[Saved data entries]
┄┄┄┄┄┄┄┄┄┄┄┄┄┄┄┄┄┄┄┄

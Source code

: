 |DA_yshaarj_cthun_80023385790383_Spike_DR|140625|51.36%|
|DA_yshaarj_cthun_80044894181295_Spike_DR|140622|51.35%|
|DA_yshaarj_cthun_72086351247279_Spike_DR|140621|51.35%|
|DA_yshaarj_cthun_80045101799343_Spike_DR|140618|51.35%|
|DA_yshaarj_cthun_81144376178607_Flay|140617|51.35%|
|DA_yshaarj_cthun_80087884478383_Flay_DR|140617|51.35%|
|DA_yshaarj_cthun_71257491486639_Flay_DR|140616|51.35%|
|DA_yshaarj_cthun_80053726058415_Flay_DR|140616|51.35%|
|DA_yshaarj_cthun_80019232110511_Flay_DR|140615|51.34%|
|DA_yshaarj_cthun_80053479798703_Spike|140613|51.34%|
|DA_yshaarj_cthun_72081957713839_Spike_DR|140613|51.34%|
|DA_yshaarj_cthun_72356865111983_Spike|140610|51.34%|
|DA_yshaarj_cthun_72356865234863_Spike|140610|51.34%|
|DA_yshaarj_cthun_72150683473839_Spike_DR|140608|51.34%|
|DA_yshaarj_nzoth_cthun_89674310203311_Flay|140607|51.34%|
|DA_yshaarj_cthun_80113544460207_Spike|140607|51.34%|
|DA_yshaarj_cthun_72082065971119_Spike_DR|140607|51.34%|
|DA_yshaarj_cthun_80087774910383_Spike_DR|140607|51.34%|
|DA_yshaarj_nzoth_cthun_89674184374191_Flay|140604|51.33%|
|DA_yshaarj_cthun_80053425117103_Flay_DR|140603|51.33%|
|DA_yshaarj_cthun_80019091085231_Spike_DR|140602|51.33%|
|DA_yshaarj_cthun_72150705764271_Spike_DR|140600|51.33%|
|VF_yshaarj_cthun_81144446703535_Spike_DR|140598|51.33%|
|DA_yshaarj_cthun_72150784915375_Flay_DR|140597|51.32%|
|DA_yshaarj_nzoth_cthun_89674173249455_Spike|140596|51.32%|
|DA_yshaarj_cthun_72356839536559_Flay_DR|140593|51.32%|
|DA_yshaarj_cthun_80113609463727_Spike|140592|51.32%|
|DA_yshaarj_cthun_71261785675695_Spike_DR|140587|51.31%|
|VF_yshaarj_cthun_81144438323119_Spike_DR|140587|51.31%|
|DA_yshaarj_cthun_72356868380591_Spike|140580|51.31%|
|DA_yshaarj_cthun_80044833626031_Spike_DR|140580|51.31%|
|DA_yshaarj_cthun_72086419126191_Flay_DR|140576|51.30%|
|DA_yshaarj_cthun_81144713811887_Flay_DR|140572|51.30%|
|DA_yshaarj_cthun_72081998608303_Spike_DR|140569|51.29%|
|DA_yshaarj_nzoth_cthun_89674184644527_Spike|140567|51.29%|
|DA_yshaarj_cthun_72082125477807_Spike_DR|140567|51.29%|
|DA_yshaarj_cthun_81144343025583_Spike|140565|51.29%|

┄┄┄┄┄┄┄┄┄┄┄┄┄┄┄┄┄┄┄┄

- [How to complete this task] The data given above must be transcribed exactly and completely.

- [Result]
Source code

: |DA_yshaarj_cthun_80023385790383_Spike_DR|140625|51.36%|
|DA_yshaarj_cthun_80044894181295_Spike_DR|140622|51.35%|
|DA_yshaarj_cthun_72086351247279_Spike_DR|140621|51.35%|
|DA_yshaarj_cthun_80045101799343_Spike_DR|140618|51.35%|
|DA_yshaarj_cthun_81144376178607_Flay|140617|51.35%|
|DA_yshaarj_cthun_80087884478383_Flay_DR|140617|51.35%|
|DA_yshaarj_cthun_71257491486639_Flay_DR|140616|51.35%|
|DA_yshaarj_cthun_80053726058415_Flay_DR|140616|51.35%|
|DA_yshaarj_cthun_80019232110511_Flay_DR|140615|51.34%|
|DA_yshaarj_cthun_80053479798703_Spike|140613|51.34%|
|DA_yshaarj_cthun_72081957713839_Spike_DR|140613|51.34%|
|DA_yshaarj_cthun_72356865111983_Spike|140610|51.34%|
|DA_yshaarj_cthun_72356865234863_Spike|140610|51.34%|
|DA_yshaarj_cthun_72150683473839_Spike_DR|140608|51.34%|
|DA_yshaarj_nzoth_cthun_89674310203311_Flay|140607|51.34%|
|DA_yshaarj_cthun_80113544460207_Spike|140607|51.34%|
|DA_yshaarj_cthun_72082065971119_Spike_DR|140607|51.34%|
|DA_yshaarj_cthun_80087774910383_Spike_DR|140607|51.34%|
|DA_yshaarj_nzoth_cthun_89674184374191_Flay|140604|51.33%|
|DA_yshaarj_cthun_80053425117103_Flay_DR|140603|51.33%|
|DA_yshaarj_cthun_80019091085231_Spike_DR|140602|51.33%|
|DA_yshaarj_cthun_72150705764271_Spike_DR|140600|51.33%|
|VF_yshaarj_cthun_81144446703535_Spike_DR|140598|51.33%|
|DA_yshaarj_cthun_72150784915375_Flay_DR|140597|51.32%|
|DA_yshaarj_nzoth_cthun_89674173249455_Spike|140596|51.32%|
|DA_yshaarj_cthun_72356839536559_Flay_DR|140593|51.32%|
|DA_yshaarj_cthun_80113609463727_Spike|140592|51.32%|
|DA_yshaarj_cthun_71261785675695_Spike_DR|140587|51.31%|
|VF_yshaarj_cthun_81144438323119_Spike_DR|140587|51.31%|
|DA_yshaarj_cthun_72356868380591_Spike|140580|51.31%|
|DA_yshaarj_cthun_80044833626031_Spike_DR|140580|51.31%|
|DA_yshaarj_cthun_72086419126191_Flay_DR|140576|51.30%|
|DA_yshaarj_cthun_81144713811887_Flay_DR|140572|51.30%|
|DA_yshaarj_cthun_72081998608303_Spike_DR|140569|51.29%|
|DA_yshaarj_nzoth_cthun_89674184644527_Spike|140567|51.29%|
|DA_yshaarj_cthun_72082125477807_Spike_DR|140567|51.29%|
|DA_yshaarj_cthun_81144343025583_Spike|140565|51.29%|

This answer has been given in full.